• **WHAT YOU ARE ASKED TO DO**
Report, word for word, every line of the material that contains "emph".

• **DATA RECORDS**

● ● ●

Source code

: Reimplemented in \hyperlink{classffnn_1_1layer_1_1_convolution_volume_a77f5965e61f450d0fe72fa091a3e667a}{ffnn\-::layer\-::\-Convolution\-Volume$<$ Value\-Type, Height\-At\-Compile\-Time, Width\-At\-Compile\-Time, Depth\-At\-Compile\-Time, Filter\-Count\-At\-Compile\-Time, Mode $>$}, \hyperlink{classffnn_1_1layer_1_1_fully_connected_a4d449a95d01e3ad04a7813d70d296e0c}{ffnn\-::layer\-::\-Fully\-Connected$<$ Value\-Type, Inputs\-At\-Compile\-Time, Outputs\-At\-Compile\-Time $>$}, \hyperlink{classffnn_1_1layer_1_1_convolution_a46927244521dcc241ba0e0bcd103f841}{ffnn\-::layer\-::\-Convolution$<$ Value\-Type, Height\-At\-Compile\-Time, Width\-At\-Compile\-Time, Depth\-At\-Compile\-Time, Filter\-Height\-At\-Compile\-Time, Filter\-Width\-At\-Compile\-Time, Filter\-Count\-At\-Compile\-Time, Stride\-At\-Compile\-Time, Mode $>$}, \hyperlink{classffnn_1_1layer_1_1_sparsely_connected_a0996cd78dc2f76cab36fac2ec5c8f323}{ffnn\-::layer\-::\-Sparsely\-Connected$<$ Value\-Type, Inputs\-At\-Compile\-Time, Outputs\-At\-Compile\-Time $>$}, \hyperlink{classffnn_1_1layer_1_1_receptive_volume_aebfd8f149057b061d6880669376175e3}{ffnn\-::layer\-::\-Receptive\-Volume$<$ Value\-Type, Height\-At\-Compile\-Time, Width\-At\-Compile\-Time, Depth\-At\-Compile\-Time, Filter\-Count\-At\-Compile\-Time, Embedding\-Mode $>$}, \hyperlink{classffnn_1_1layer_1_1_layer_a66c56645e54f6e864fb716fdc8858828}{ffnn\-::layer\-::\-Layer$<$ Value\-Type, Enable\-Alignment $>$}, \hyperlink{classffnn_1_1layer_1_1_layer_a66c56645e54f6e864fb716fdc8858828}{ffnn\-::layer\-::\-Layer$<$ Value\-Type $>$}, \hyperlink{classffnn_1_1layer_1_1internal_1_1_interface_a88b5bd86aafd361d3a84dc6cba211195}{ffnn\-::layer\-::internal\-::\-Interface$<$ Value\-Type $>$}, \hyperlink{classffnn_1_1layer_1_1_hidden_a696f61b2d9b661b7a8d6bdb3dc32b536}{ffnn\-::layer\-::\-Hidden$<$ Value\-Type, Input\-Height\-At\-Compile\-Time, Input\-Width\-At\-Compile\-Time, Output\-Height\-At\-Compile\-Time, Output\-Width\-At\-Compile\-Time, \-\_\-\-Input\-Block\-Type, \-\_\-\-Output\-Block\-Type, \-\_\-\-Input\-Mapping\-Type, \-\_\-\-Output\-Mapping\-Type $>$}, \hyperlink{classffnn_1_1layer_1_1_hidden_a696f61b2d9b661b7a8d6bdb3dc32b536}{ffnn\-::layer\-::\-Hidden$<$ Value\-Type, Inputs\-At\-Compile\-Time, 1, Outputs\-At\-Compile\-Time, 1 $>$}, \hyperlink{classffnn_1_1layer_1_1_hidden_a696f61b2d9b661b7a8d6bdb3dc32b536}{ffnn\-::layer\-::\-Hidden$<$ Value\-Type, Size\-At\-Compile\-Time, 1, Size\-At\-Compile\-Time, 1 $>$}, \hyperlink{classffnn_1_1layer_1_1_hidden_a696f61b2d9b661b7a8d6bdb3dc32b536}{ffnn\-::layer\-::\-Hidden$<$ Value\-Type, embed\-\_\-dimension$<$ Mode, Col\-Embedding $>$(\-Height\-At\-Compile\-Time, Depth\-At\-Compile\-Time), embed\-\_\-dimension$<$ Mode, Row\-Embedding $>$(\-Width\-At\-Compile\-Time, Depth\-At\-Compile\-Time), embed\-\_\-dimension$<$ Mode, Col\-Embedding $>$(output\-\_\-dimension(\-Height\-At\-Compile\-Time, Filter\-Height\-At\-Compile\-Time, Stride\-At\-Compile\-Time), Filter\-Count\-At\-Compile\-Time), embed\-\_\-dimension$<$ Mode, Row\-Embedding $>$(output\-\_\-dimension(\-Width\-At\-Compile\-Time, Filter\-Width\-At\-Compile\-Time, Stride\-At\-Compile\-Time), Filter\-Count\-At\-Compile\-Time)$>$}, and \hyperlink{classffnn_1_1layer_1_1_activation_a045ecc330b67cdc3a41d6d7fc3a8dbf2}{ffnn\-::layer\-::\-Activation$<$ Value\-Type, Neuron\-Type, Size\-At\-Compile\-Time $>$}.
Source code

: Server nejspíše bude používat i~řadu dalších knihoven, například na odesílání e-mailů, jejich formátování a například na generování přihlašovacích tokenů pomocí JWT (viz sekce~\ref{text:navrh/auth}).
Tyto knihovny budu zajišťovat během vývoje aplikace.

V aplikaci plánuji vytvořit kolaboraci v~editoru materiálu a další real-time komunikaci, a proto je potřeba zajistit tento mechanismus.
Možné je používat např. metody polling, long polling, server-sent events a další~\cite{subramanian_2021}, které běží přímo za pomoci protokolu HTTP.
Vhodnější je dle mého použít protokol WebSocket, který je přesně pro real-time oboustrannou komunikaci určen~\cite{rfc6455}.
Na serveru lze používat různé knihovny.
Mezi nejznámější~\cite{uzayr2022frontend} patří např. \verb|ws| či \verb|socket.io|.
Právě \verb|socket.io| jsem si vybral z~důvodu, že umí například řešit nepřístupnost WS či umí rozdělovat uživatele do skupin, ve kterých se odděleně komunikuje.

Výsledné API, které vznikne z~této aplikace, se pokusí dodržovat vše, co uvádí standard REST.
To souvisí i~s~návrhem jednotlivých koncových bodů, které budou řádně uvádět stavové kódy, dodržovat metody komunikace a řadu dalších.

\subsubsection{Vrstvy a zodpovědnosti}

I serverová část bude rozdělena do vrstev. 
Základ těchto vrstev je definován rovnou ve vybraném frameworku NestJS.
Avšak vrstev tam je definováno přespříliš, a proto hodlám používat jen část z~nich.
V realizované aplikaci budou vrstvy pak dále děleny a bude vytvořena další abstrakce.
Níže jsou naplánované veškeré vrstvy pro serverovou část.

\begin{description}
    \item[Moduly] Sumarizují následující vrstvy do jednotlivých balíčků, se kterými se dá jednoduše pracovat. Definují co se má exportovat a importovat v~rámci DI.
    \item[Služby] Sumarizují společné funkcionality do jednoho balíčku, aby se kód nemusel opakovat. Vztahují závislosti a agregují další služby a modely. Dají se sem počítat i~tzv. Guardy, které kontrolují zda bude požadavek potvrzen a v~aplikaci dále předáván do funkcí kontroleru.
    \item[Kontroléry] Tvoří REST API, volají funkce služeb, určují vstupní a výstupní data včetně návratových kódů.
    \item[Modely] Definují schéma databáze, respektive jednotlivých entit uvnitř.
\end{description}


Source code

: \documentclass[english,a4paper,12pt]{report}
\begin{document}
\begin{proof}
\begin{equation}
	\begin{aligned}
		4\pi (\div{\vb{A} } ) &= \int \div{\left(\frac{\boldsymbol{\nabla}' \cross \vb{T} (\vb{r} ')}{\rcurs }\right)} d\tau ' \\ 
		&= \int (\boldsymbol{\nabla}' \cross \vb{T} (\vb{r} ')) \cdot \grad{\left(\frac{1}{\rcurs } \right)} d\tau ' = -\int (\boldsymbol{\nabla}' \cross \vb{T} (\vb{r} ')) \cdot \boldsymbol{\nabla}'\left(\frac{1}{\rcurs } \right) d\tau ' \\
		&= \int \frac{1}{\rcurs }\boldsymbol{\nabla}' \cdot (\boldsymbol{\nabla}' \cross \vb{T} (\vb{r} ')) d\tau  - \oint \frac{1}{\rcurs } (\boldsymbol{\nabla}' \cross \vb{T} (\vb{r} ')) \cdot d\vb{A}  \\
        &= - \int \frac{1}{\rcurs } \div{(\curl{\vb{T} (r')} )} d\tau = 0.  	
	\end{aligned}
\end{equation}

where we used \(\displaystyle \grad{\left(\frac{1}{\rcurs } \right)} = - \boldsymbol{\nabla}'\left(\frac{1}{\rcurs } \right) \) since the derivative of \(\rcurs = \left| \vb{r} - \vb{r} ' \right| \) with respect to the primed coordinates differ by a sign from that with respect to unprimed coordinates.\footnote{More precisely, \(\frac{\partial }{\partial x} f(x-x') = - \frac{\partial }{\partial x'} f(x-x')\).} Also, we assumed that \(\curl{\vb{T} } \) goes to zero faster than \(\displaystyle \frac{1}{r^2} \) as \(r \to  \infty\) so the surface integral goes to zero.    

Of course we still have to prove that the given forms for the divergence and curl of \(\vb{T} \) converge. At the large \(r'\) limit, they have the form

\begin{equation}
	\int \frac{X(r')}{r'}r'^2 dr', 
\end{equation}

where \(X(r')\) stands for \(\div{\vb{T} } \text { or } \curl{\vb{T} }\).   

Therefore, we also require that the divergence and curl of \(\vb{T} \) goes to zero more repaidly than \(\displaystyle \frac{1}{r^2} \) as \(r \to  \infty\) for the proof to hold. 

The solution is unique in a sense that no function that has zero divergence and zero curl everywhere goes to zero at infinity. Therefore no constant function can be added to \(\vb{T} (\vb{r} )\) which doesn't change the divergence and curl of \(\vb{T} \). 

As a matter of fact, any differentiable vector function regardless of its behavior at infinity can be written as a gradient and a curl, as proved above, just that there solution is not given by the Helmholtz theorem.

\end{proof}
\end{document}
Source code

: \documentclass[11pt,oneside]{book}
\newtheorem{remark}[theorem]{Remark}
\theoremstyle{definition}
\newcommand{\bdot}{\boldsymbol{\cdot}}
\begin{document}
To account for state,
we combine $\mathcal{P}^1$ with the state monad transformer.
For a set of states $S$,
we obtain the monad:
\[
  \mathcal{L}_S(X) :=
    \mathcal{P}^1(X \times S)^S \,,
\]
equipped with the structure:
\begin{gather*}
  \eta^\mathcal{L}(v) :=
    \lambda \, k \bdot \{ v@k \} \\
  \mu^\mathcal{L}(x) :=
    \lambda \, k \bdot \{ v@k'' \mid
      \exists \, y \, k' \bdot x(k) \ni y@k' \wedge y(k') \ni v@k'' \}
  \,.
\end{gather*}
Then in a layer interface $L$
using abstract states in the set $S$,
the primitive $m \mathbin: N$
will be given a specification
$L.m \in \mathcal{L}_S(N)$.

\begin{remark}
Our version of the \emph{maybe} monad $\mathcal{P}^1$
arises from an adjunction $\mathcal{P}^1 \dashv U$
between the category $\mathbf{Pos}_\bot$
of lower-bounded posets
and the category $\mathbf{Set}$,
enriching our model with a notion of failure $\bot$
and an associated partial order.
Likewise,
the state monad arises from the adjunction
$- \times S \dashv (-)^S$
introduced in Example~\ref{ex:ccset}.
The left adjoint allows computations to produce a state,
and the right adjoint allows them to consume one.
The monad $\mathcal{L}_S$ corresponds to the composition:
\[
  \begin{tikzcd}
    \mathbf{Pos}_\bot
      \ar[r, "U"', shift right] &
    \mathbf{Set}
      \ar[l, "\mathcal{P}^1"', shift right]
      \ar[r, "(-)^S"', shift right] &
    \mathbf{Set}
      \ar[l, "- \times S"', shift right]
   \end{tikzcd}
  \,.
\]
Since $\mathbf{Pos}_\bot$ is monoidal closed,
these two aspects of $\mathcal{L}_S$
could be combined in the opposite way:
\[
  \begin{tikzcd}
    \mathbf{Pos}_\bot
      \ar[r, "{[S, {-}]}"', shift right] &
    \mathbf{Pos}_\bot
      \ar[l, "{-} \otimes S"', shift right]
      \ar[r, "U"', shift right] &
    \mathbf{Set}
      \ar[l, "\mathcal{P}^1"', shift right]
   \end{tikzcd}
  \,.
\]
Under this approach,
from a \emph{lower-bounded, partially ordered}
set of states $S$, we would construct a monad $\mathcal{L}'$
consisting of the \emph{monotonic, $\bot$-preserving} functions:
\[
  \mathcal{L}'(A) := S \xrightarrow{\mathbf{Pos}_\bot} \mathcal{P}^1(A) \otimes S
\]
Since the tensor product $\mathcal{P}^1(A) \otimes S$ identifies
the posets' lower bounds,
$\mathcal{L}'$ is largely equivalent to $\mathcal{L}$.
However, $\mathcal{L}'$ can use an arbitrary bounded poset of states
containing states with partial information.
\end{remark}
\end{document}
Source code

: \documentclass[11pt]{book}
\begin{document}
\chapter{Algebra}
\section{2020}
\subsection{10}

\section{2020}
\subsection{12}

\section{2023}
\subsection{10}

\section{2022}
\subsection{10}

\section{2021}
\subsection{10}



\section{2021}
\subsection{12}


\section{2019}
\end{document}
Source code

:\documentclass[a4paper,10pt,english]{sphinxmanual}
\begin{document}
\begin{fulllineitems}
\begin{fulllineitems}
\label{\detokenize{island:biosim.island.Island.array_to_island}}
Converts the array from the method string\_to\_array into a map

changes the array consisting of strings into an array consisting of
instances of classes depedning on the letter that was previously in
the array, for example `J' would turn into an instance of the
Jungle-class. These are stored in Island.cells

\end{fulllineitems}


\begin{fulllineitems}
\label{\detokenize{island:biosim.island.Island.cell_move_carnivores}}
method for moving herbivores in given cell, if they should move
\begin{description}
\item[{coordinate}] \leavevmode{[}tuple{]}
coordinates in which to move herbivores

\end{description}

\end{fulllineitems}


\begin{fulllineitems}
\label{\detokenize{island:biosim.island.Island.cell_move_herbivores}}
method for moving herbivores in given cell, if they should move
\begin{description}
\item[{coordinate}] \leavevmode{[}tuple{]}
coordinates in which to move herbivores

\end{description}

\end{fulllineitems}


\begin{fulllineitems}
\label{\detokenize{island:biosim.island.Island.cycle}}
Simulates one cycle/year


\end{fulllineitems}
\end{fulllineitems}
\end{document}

● ● ●

• **OUTPUT FOR THIS TASK**
Our version of the \emph{maybe} monad $\mathcal{P}^1$
from a \emph{lower-bounded, partially ordered}
consisting of the \emph{monotonic, $\bot$-preserving} functions:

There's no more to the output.